Avant la crise, il y avait deux semaines de délai pour récupérer un instrument réparé. Aujourd’hui, zéro délai !
Représentations en public interdites, moins de répétitions, la clientèle se fait plus rare. Les musiciens prennent des cours par visio, ne se déplacent plus pour jouer en groupe, et abîment moins leurs instruments. « Avant la crise il y avait deux semaines de délai pour récupérer un instrument réparé. Aujourd’hui, zéro délai ! » affirme Sylvain, placé en chômage partiel une semaine sur deux, en alternance avec son collègue Guillaume.
Les deux vendeurs qui s’occupaient de la partie boutique sont en chômage partiel également. « Si quelqu’un arrive avec une clarinette tellement abîmée que je ne peux pas la réparer, je ne vais pas lui refuser d'en acheter une nouvelle », avoue le technicien.
Pour la vente d’instruments uniquement, c’est non mais…
Rares sont les magasins qui ne proposent pas de service d’entretien des instruments. Un peu plus bas dans la rue Bouffard, l'enseigne Music Acoustic est ouverte car elle propose l’entretien de guitares, changement de cordes, etc. « C’est vrai que c’est ambigu. On profite du droit d’ouverture accordé aux luthiers. Si quelqu’un veut acheter une guitare, je ne suis pas sûr de pouvoir lui refuser ! » confie Maxime Resnikow, salarié de la boutique depuis huit ans.
La vente de guitares et accessoires a explosé à l'issue du premier confinement. « Au mois de mai, c’était Noël ! » s'enthousiasme Maxime. « Malgré trois mois de fermeture, je pense bien que c’est notre deuxième meilleure année ! » se réjouit-il. Le propos est plus nuancé chez Soft Music rue Duffour-Dubergier. Même si les jours précédant et suivant les confinements ont été fructueux, Pascal Condon enregistre une baisse du chiffre d'affaires de 15% sur l'année 2020. « Avec la concurrence d'internet, c'était déjà difficile avant, mais avec les confinements, c'est encore pire ! »

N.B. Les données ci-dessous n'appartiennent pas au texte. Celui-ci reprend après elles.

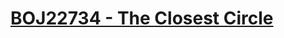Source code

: # [BOJ22734 - The Closest Circle](https://www.acmicpc.net/problem/22734)
<!--tags: binary search, d&c, geom-->

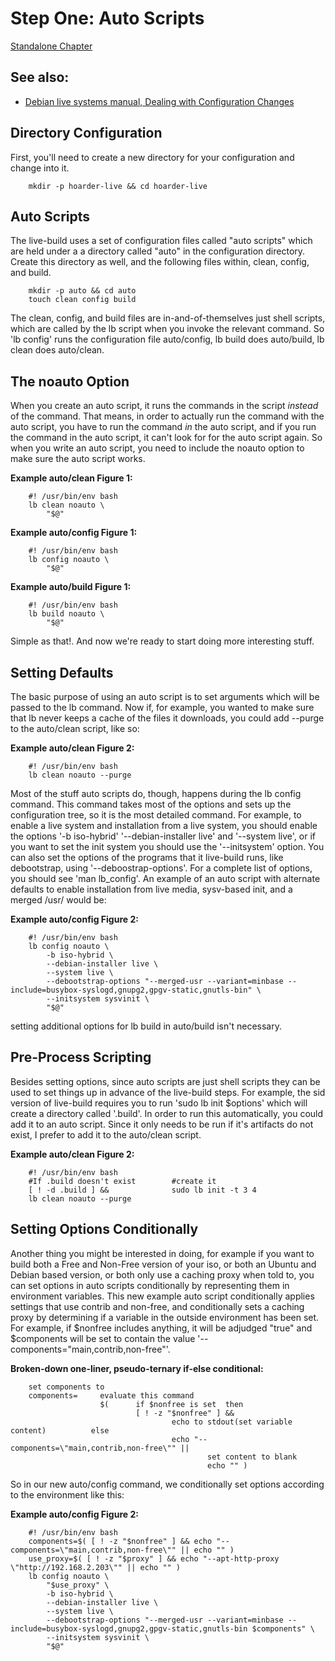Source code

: Step One: Auto Scripts
======================

[Standalone Chapter](https://github.com/cmotc/hoarderMediaOS/blob/master/Tutorial/HOWTO.2.md)

See also:
---------

  * [Debian live systems manual, Dealing with Configuration Changes](https://debian-live.alioth.debian.org/live-manual/stable/manual/html/live-manual.en.html#334)

Directory Configuration
-----------------------

First, you'll need to create a new directory for your configuration and change
into it.

        mkdir -p hoarder-live && cd hoarder-live

Auto Scripts
------------

The live-build uses a set of configuration files called "auto scripts" which are
held under a a directory called "auto" in the configuration directory. Create
this directory as well, and the following files within, clean, config, and
build.

        mkdir -p auto && cd auto
        touch clean config build

The clean, config, and build files are in-and-of-themselves just shell scripts,
which are called by the lb script when you invoke the relevant command. So
'lb config' runs the configuration file auto/config, lb build does auto/build,
lb clean does auto/clean.

The noauto Option
-----------------

When you create an auto script, it runs the commands in the script *instead* of
the command. That means, in order to actually run the command with the auto
script, you have to run the command *in* the auto script, and if you run the
command in the auto script, it can't look for for the auto script again. So when
you write an auto script, you need to include the noauto option to make sure the
auto script works.

**Example auto/clean Figure 1:**

        #! /usr/bin/env bash
        lb clean noauto \
            "$@"

**Example auto/config Figure 1:**

        #! /usr/bin/env bash
        lb config noauto \
            "$@"

**Example auto/build Figure 1:**

        #! /usr/bin/env bash
        lb build noauto \
            "$@"

Simple as that!. And now we're ready to start doing more interesting stuff.

Setting Defaults
----------------

The basic purpose of using an auto script is to set arguments which will be
passed to the lb command. Now if, for example, you wanted to make sure that lb
never keeps a cache of the files it downloads, you could add --purge to the
auto/clean script, like so:

**Example auto/clean Figure 2:**

        #! /usr/bin/env bash
        lb clean noauto --purge

Most of the stuff auto scripts do, though, happens during the lb config command.
This command takes most of the options and sets up the configuration tree, so
it is the most detailed command. For example, to enable a live system and
installation from a live system, you should enable the options '-b iso-hybrid'
'--debian-installer live' and '--system live', or if you want to set the init
system you should use the '--initsystem' option. You can also set the options
of the programs that it live-build runs, like debootstrap, using
'--deboostrap-options'. For a complete list of options, you should see
'man lb_config'. An example of an auto script with alternate defaults to enable
installation from live media, sysv-based init, and a merged /usr/ would be:

**Example auto/config Figure 2:**

        #! /usr/bin/env bash
        lb config noauto \
            -b iso-hybrid \
            --debian-installer live \
            --system live \
            --debootstrap-options "--merged-usr --variant=minbase --include=busybox-syslogd,gnupg2,gpgv-static,gnutls-bin" \
            --initsystem sysvinit \
            "$@"

setting additional options for lb build in auto/build isn't necessary.

Pre-Process Scripting
---------------------

Besides setting options, since auto scripts are just shell scripts they can be
used to set things up in advance of the live-build steps. For example, the sid
version of live-build requires you to run 'sudo lb init $options' which will
create a directory called '.build'. In order to run this automatically, you
could add it to an auto script. Since it only needs to be run if it's artifacts
do not exist, I prefer to add it to the auto/clean script.

**Example auto/clean Figure 2:**

        #! /usr/bin/env bash
        #If .build doesn't exist        #create it
        [ ! -d .build ] &&              sudo lb init -t 3 4
        lb clean noauto --purge

Setting Options Conditionally
-----------------------------

Another thing you might be interested in doing, for example if you want to build
both a Free and Non-Free version of your iso, or both an Ubuntu and Debian based
version, or both only use a caching proxy when told to, you can set options in
auto scripts conditionally by representing them in environment variables. This
new example auto script conditionally applies settings that use contrib and
non-free, and conditionally sets a caching proxy by determining if a variable
in the outside environment has been set. For example, if $nonfree includes
anything, it will be adjudged "true" and $components will be set to contain the
value '--components=\"main,contrib,non-free\"'.


**Broken-down one-liner, pseudo-ternary if-else conditional:**

        set components to
        components=     evaluate this command
                        $(      if $nonfree is set  then
                                [ ! -z "$nonfree" ] &&
                                        echo to stdout(set variable content)          else
                                        echo "--components=\"main,contrib,non-free\"" ||
                                                set content to blank
                                                echo "" )

So in our new auto/config command, we conditionally set options according to
the environment like this:

**Example auto/config Figure 2:**

        #! /usr/bin/env bash
        components=$( [ ! -z "$nonfree" ] && echo "--components=\"main,contrib,non-free\"" || echo "" )
        use_proxy=$( [ ! -z "$proxy" ] && echo "--apt-http-proxy \"http://192.168.2.203\"" || echo "" )
        lb config noauto \
            "$use_proxy" \
            -b iso-hybrid \
            --debian-installer live \
            --system live \
            --debootstrap-options "--merged-usr --variant=minbase --include=busybox-syslogd,gnupg2,gpgv-static,gnutls-bin $components" \
            --initsystem sysvinit \
            "$@"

L'an dernier, la guitare a bénéficié de sa réputation d'instrument abordable tant sur le prix que la pratique, même en autodidacte. « Un ukulélé c’est 60 euros et carrément facile, même avec des tutos sur internet » s’exclame Nicolas Toniolo, guitariste et gérant de La Guit’Art, rue de Guienne. Mais le soufflet est retombé. Pire, depuis l’annonce du troisième confinement, les clients désertent. « Il n’y a personne, les gens n’ont pas le moral » se désole Nicolas. « J’étais là ce matin pour une livraison, mais je vais fermer jusqu’à la fin du mois ».
Pour redonner le sourire à Nicolas, peut-être une bonne nouvelle fin avril. Le 23 précisément, la CSFI a rendez-vous avec Romain Grau, le président de la mission d’information commune sur les entreprises en difficulté en lien avec la crise sanitaire. Coraline Baroux-Desvignes, déléguée générale de la CSFI, attend une réponse favorable à la demande de classement de tous les commerces d’instruments de musique et des ateliers de lutherie dans la liste des « commerces essentiels ». Une façon de mettre en lumière ces métiers pas assez valorisés selon elle, « un pas en avant vers la reconnaissance de la nécessité de la musique ».